Dlaczego nie zbadano wszystkich? - pytamy

Rzecznik nie potrafi odpowiedzieć. Choć zarazem podkreśla, że WSSE nie popełniła żadnego błędu.

Kopia to nie dokument

Ale na tym nie koniec. Wyniki pochodzące z 203 próbek dopalaczy, które stacja zdołała zbadać, powinny trafić do powiatowych stacji sanitarno-epidemiologicznych w całym regionie. I faktycznie - trafiają, ale... ich kopie. - Co do zasady: pracujemy z oryginałem lub uwierzytelnioną kopią - informuje Renata Zborowska-Dobosz, rzeczniczka prasowa Powiatowej Stacji Sanitarno-Epidemiologicznej w Bydgoszczy. -Natomiast kserokopia nie stanowi dokumentu, który może być wykorzystywany w działaniach inspekcji sanitarnej - dodaje.

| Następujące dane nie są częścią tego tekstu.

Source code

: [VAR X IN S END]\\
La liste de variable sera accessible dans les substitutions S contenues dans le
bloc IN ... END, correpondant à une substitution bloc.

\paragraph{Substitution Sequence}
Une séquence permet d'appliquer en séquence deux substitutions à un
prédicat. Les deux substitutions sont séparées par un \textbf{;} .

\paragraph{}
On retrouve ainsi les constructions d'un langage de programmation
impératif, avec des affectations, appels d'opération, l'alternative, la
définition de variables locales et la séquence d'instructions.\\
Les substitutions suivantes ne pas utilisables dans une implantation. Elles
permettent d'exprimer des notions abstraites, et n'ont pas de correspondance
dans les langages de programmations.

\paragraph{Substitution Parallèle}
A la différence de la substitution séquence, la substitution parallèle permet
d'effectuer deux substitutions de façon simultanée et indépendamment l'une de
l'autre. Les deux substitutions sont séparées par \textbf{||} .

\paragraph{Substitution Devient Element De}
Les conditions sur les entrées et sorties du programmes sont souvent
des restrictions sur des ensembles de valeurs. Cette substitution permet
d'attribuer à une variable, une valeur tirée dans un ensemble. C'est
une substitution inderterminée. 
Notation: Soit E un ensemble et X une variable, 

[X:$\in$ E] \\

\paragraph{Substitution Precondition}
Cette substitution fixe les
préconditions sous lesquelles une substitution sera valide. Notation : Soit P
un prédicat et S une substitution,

To bowiem powiatowe stacje zostały zobowiązane przez Głównego Inspektora Sanitarnego do podejmowania dalszych kroków na podstawie uzyskanych wyników badań.

I tak: jeśli próbka dopalacza zawierała substancje szkodliwe dla zdrowia, PSSE miała obowiązek utylizacji specyfiku i nałożenia kary pieniężnej na właściciela. Jeżeli natomiast badania nie wykazały zawartości groźnych składników, asortyment powinien wrócić do sprzedawcy.

O podjętych działaniach PSSE musiała poinformować stację wojewódzką, a ta Główny Inspektorat Sanitarny. Problem w tym, że w naszym województwie o żadnych działaniach nie ma mowy, ponieważ nikt nie dostał oryginałów wyników.

Kopie, oprócz Bydgoszczy, uzyskały powiatowe stacje m.in. w Toruniu, Grudziądzu i Nakle.
Z pytaniem o powód braku oryginałów ponownie zwróciliśmy się do Stanisława Gazdy. Rzecznik odpowiedział, że nie wie, ale szybko ustali przyczynę. Gdy kontaktowaliśmy się z nim w tej sprawie, w umówionym czasie, telefon rzecznika był już wyłączony.

Konsekwencje tego zamieszania - jak informują pracownicy inspekcji sanitarnej - są bardzo poważne. Właściciele, którym zabrano towar, mogą się bowiem zgłosić do powiatowej stacji z prośbą o okazanie wyników badań. - Nie jesteśmy w stanie udowodnić, że próbki ich asortymentu zawierały substancje szkodliwe lub nie - słyszymy od jednego z pracowników [dane do wiadomości red.]. - Nie zostało to rozstrzygnięte.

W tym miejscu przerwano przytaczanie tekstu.